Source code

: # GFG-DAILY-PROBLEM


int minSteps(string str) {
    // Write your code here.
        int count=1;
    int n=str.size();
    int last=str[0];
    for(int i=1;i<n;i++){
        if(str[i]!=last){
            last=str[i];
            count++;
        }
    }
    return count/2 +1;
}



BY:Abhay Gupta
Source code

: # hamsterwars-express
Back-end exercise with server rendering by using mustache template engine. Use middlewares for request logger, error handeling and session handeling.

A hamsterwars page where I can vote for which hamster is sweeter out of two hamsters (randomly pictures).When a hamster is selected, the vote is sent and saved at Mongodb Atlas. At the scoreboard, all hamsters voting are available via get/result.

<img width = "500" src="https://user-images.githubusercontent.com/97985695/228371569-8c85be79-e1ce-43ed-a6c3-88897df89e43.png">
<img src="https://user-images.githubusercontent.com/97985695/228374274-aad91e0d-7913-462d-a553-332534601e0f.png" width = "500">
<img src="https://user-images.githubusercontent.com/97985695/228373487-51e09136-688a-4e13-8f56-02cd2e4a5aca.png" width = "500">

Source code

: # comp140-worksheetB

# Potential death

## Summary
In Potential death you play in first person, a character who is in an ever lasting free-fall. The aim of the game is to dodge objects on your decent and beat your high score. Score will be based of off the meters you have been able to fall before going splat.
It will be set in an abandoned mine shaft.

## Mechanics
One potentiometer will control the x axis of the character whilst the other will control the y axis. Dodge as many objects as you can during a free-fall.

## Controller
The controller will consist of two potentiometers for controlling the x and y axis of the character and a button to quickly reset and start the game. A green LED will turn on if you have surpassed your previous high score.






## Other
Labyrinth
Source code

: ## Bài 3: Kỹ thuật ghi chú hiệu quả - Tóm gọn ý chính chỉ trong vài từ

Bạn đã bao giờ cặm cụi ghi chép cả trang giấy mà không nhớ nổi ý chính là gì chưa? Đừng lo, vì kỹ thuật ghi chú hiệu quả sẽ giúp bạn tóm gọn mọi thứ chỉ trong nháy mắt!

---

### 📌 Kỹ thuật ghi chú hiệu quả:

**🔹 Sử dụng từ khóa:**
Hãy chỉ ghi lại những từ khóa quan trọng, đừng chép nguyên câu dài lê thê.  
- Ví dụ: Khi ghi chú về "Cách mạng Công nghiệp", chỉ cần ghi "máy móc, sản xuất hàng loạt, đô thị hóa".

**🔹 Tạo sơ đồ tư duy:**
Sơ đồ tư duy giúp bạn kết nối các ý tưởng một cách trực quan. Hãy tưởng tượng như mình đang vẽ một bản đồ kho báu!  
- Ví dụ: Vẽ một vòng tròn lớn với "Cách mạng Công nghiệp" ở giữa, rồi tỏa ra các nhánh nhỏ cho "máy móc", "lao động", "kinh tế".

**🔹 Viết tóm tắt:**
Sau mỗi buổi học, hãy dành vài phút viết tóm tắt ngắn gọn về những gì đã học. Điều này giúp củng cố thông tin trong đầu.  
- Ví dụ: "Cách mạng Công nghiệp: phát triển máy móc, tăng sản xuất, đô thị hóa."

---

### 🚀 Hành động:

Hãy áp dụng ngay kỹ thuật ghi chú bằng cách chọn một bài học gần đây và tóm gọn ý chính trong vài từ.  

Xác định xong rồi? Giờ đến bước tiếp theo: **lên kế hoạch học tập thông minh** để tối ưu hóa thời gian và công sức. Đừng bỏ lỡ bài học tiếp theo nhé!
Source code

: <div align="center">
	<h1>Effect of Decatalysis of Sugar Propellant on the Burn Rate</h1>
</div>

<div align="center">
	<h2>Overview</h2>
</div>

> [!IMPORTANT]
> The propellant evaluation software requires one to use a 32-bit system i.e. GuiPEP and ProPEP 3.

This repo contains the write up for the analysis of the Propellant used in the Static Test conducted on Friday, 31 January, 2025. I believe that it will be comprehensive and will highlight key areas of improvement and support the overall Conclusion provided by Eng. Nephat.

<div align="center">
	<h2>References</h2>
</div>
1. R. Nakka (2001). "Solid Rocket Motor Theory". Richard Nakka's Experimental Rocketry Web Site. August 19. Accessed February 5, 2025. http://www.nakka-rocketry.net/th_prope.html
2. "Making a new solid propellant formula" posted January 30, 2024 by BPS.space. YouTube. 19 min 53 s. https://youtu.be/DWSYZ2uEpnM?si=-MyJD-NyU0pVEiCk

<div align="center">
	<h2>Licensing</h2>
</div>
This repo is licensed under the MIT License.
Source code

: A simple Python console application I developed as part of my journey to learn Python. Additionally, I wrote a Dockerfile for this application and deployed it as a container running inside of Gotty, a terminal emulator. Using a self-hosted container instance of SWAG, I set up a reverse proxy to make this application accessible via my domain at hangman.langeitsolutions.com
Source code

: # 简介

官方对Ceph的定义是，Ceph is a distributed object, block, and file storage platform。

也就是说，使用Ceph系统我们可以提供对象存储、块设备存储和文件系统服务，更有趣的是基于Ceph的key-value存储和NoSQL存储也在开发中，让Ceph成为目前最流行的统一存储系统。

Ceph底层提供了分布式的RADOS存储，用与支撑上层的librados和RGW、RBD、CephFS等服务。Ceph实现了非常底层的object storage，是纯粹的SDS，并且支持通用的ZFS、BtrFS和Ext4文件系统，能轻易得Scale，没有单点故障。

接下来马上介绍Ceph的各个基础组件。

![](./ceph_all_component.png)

ACTIVITY – Each record above should be given again exactly as it appears.

FINAL ANSWER –
Source code

: # GFG-DAILY-PROBLEM


int minSteps(string str) {
    // Write your code here.
        int count=1;
    int n=str.size();
    int last=str[0];
    for(int i=1;i<n;i++){
        if(str[i]!=last){
            last=str[i];
            count++;
        }
    }
    return count/2 +1;
}



BY:Abhay Gupta
Source code

: # hamsterwars-express
Back-end exercise with server rendering by using mustache template engine. Use middlewares for request logger, error handeling and session handeling.

A hamsterwars page where I can vote for which hamster is sweeter out of two hamsters (randomly pictures).When a hamster is selected, the vote is sent and saved at Mongodb Atlas. At the scoreboard, all hamsters voting are available via get/result.

<img width = "500" src="https://user-images.githubusercontent.com/97985695/228371569-8c85be79-e1ce-43ed-a6c3-88897df89e43.png">
<img src="https://user-images.githubusercontent.com/97985695/228374274-aad91e0d-7913-462d-a553-332534601e0f.png" width = "500">
<img src="https://user-images.githubusercontent.com/97985695/228373487-51e09136-688a-4e13-8f56-02cd2e4a5aca.png" width = "500">

Source code

: # comp140-worksheetB

# Potential death

## Summary
In Potential death you play in first person, a character who is in an ever lasting free-fall. The aim of the game is to dodge objects on your decent and beat your high score. Score will be based of off the meters you have been able to fall before going splat.
It will be set in an abandoned mine shaft.

## Mechanics
One potentiometer will control the x axis of the character whilst the other will control the y axis. Dodge as many objects as you can during a free-fall.

## Controller
The controller will consist of two potentiometers for controlling the x and y axis of the character and a button to quickly reset and start the game. A green LED will turn on if you have surpassed your previous high score.






## Other
Labyrinth
Source code

: ## Bài 3: Kỹ thuật ghi chú hiệu quả - Tóm gọn ý chính chỉ trong vài từ

Bạn đã bao giờ cặm cụi ghi chép cả trang giấy mà không nhớ nổi ý chính là gì chưa? Đừng lo, vì kỹ thuật ghi chú hiệu quả sẽ giúp bạn tóm gọn mọi thứ chỉ trong nháy mắt!

---

### 📌 Kỹ thuật ghi chú hiệu quả:

**🔹 Sử dụng từ khóa:**
Hãy chỉ ghi lại những từ khóa quan trọng, đừng chép nguyên câu dài lê thê.  
- Ví dụ: Khi ghi chú về "Cách mạng Công nghiệp", chỉ cần ghi "máy móc, sản xuất hàng loạt, đô thị hóa".

**🔹 Tạo sơ đồ tư duy:**
Sơ đồ tư duy giúp bạn kết nối các ý tưởng một cách trực quan. Hãy tưởng tượng như mình đang vẽ một bản đồ kho báu!  
- Ví dụ: Vẽ một vòng tròn lớn với "Cách mạng Công nghiệp" ở giữa, rồi tỏa ra các nhánh nhỏ cho "máy móc", "lao động", "kinh tế".

**🔹 Viết tóm tắt:**
Sau mỗi buổi học, hãy dành vài phút viết tóm tắt ngắn gọn về những gì đã học. Điều này giúp củng cố thông tin trong đầu.  
- Ví dụ: "Cách mạng Công nghiệp: phát triển máy móc, tăng sản xuất, đô thị hóa."

---

### 🚀 Hành động:

Hãy áp dụng ngay kỹ thuật ghi chú bằng cách chọn một bài học gần đây và tóm gọn ý chính trong vài từ.  

Xác định xong rồi? Giờ đến bước tiếp theo: **lên kế hoạch học tập thông minh** để tối ưu hóa thời gian và công sức. Đừng bỏ lỡ bài học tiếp theo nhé!
Source code

: <div align="center">
	<h1>Effect of Decatalysis of Sugar Propellant on the Burn Rate</h1>
</div>

<div align="center">
	<h2>Overview</h2>
</div>

> [!IMPORTANT]
> The propellant evaluation software requires one to use a 32-bit system i.e. GuiPEP and ProPEP 3.

This repo contains the write up for the analysis of the Propellant used in the Static Test conducted on Friday, 31 January, 2025. I believe that it will be comprehensive and will highlight key areas of improvement and support the overall Conclusion provided by Eng. Nephat.

<div align="center">
	<h2>References</h2>
</div>
1. R. Nakka (2001). "Solid Rocket Motor Theory". Richard Nakka's Experimental Rocketry Web Site. August 19. Accessed February 5, 2025. http://www.nakka-rocketry.net/th_prope.html
2. "Making a new solid propellant formula" posted January 30, 2024 by BPS.space. YouTube. 19 min 53 s. https://youtu.be/DWSYZ2uEpnM?si=-MyJD-NyU0pVEiCk

<div align="center">
	<h2>Licensing</h2>
</div>
This repo is licensed under the MIT License.
Source code

: A simple Python console application I developed as part of my journey to learn Python. Additionally, I wrote a Dockerfile for this application and deployed it as a container running inside of Gotty, a terminal emulator. Using a self-hosted container instance of SWAG, I set up a reverse proxy to make this application accessible via my domain at hangman.langeitsolutions.com
Source code

: # 简介

官方对Ceph的定义是，Ceph is a distributed object, block, and file storage platform。

也就是说，使用Ceph系统我们可以提供对象存储、块设备存储和文件系统服务，更有趣的是基于Ceph的key-value存储和NoSQL存储也在开发中，让Ceph成为目前最流行的统一存储系统。

Ceph底层提供了分布式的RADOS存储，用与支撑上层的librados和RGW、RBD、CephFS等服务。Ceph实现了非常底层的object storage，是纯粹的SDS，并且支持通用的ZFS、BtrFS和Ext4文件系统，能轻易得Scale，没有单点故障。

接下来马上介绍Ceph的各个基础组件。

![](./ceph_all_component.png)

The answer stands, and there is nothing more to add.